Logo semarang jaman dulu


1857
Pembukaan kantor telegram tujuan Batavia-Semarang-Ambarawa-Soerabaja

17-18 Agustus 1860
Pemberontakan di Württembergse Kazerne (barak) di Jalan Djoernatan. Pelakunya pada dasarnya tentara KNIL berbangsa Swiss. 4 orang tewas dan 15 terluka. Setelah pemberontakan kurang lebih 35 tentara digantung di alun-alun.

1862
Tiang (Kotak) surat pertama ada di Semarang.

1881
Peresmian N.V. Semarang- Joana Stoomtram Maatscappij (SJS), perusahaan kereta api yang menghubungkan antara Semarang - Demak, Koedoes, Joana (Juwana ), Rembang and Lasem.
Pembukaan jalur telepon lokal (dalam kota)
Peresmian N.V.Semarang-Cheribon Stoomtram Maatscappij (SCS) (Semarang-Cheribon Steam-Tram Company). Jalur kereta api yang menghubungkan Semarang - Kendal, Tegal, Pekalongan and Cheribon.
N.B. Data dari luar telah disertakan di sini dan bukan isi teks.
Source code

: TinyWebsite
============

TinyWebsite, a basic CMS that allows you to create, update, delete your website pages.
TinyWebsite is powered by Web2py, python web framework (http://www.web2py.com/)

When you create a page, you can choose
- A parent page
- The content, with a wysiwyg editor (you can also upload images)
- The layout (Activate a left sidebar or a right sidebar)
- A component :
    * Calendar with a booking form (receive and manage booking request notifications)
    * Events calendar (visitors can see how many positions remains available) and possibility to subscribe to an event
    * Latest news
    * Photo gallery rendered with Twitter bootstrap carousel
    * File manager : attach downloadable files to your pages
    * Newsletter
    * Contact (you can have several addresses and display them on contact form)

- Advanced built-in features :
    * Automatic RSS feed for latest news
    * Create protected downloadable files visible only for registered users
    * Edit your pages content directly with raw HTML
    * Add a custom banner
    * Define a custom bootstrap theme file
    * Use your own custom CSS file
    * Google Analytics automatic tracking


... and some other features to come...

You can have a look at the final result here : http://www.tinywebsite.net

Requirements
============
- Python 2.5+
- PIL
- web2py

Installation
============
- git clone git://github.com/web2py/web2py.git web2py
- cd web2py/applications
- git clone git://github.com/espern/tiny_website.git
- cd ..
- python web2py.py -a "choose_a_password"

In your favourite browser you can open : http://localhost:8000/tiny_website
Juga disebut Suikerlijn (Jalur Gula).
Stasiunnya sekarang menjadi stasiun Poncol.

1894
Hubungan telepon ke Batavia-Semarang-Surabaja dibuka
Jalur kereta api pertama antara Batavia-Semarang-Surabaja

1906
Stanblat Nomor 120 tahun 1906 dibentuk Pemerintah Gemeente. Pemerintah kota besar ini dikepalai oleh seorang Burgemeester (Walikota). Sistem Pemerintahan ini dipegang oleh orang-orang Belanda

1907
Pembangunan NIS Building (Nederlandsch Indishe Spoorweg Maatschappij), Kantor Jawatan Kereta Api atau
sekarang dikenal sebagai Lawang Sewu

1916
Walikota pertama Semarang, Ir.D de Iongh (sampai 1927)

21 Juni 1911
"St Aloysius Broeder School" didirikan di Gedangan .

1919
Perwakilan terpilih pertama dari pribumi di Balaikota. Bp Kasan, Semaoen dan Sanjoto dari “Sarekat Islam”.

1920
Dibawah pengaruh pemerintah Kolonial Belanda, PKI (Partai Komunis Indonesia) dideklarasikan di Semarang.
Semarang saat itu mendapat julukan "Kota Merah"

1927
Walikota A Bachus dan HE Boissevain sampai maret 1942
Alderman pertama Semarang : Cohen, schuling, slamet dan Tan Tiong Khing.

1928
Penerbangan pertama dari KNILM ("Konigklijke Nederlands-Indische Luchtvaartmaatschappij"), dari Batavia-Semarang di Lapangan Udara Simongan.

1929
Penerbangan pertama KNILM Soerabaja-Semarang di Lapangan Udara Simongan

1930
Penerbangan pertama KNILM Bandung-Semarang di Lapangan Udara Simongan

1942
Semarang dikuasai Jepang. Pada masa Jepang terbentuklah pemerintah daerah Semarang yang di kepalai Militer (Shico) dari Jepang. Didampingi oleh dua orang wakil (Fuku Shico) yang masing-masing dari Jepang dan seorang bangsa Indonesia.

14 –19 Oktober 1945
Dikenal dengan Pertempuran Lima Hari di Semarang melawan Jepang yang menolak menyerahkan senjata kepada rakyat Indonesia.

1945
Walikota pribumi pertama, Moch.lchsan (sampai 1949)

1949
Walikota Koesoebiyono (1949 - 1 Juli 1951)

Februari 1950
Kekuasaan diberikan ke komandan KMKB Semarang

1 April 1950
Mayor Suhadi, Komandan KMKB menyerahkan kepala pemerintahan Semarang kepada Koesoedibyono, pegawai tinggi di Kementrian Dalam Negeri di Jogjakarta.